3.1. Microscopic Morphology Analysis by SEM

The surface of the isolated fibers was studied by SEM. Depending on the treatment conditions, fibers and particles of different shapes attached to them were found. The particle size was determined at higher magnification levels. The sample obtained under prolonged alkali treatment contained straight and unbroken fibers measuring approximately 30 µm wide (Figure 2a). According to Figure 2c,e, two clustered particles measuring approximately 5 µm in length are shown. The particles were also arranged in layers (Figure 2b) or dispersed over fibers (Figure 2e). The diameters of the individual particles and the particles grouped together were between 100 and 400 nm. The straight, torn, twisted, and porous fibers were found in SEM images of sample NC2 (Figure 2f–j). The straight fibers were 10 to 20 µm wide. The porosity of fiber as the holes with diameter within the range of 50–100 nm was observed (Figure 2h), indicating the absence of particles that size. The 60 to 600 nm large particles were located on the fiber surface (Figure 2j) with a lightly brushed surface. The prolonged bleaching treatment resulted in straight and twisted fibers (Figure 2k,o).
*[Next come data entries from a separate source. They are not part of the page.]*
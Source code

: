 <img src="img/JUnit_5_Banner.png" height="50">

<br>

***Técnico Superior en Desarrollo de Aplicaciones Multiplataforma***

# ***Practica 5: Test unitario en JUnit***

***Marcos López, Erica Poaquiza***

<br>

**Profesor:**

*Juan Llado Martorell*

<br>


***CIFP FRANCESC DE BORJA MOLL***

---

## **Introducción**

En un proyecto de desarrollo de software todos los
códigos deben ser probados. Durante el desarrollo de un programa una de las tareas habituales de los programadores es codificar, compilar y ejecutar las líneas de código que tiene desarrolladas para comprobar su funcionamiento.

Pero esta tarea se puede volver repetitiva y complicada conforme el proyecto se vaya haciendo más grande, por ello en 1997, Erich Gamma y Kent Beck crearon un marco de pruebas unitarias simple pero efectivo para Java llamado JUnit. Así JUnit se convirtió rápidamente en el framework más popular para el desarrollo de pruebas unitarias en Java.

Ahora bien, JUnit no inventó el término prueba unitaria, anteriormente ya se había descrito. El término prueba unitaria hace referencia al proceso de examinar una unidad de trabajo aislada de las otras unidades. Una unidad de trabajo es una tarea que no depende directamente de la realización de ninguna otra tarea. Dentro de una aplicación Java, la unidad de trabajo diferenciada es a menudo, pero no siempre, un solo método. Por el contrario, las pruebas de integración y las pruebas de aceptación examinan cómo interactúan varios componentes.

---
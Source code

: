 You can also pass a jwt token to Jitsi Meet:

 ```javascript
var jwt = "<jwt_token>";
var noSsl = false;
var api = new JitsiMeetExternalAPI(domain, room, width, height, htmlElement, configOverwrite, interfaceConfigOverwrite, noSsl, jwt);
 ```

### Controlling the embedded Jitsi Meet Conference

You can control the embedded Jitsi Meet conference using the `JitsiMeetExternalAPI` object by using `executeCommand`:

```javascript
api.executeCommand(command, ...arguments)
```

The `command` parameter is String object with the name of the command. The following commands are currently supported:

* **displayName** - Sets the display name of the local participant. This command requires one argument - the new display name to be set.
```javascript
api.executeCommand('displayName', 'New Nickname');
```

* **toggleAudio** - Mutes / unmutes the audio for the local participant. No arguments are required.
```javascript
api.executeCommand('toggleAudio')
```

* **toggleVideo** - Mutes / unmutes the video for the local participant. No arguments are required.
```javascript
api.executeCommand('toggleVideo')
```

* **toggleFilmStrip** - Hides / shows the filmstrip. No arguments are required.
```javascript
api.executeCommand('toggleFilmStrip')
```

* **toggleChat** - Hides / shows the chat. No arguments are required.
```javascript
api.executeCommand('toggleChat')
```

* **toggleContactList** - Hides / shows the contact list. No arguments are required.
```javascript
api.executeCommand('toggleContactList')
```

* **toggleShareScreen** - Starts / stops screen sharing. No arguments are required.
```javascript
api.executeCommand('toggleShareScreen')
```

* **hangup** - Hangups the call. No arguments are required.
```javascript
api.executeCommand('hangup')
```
At higher magnification levels, large layers and clusters of small particles ranging from 27 to 60 nm were determined (Figure 2k–o).
It was already investigated and reported in the literature that nanocellulose and other nanocellulosic structures, such as cellulose nanocrystals or cellulose nanofibrils, consist of chains with different order degrees, which vary from arrangements that are highly crystalline to slightly unsettled chain distributions [37]. For sample NC1 (Figure 2a–e), the size varies around 200 and 300 nm, while sample NC2 (Figure 2f–j) displays crystal sizes from 65 to 86 nm, as well as around 600 nm. For sample NC3, the crystal sizes decreased and ranged from 27 to 43 nm (Figure 2k–o). With each treatment, the nanocellulose is distinct and clear. Notably, the NC3 sample exhibits smaller and more even sizes, while NC1 and NC2 exhibit more uneven sizes, which is attributed to the irregular distribution of lignin. NC2 and NC3 demonstrate more uneven sizes, indicating a high aspect ratio. This characteristic can be valuable in composite engineering applications, where such ratios are desirable.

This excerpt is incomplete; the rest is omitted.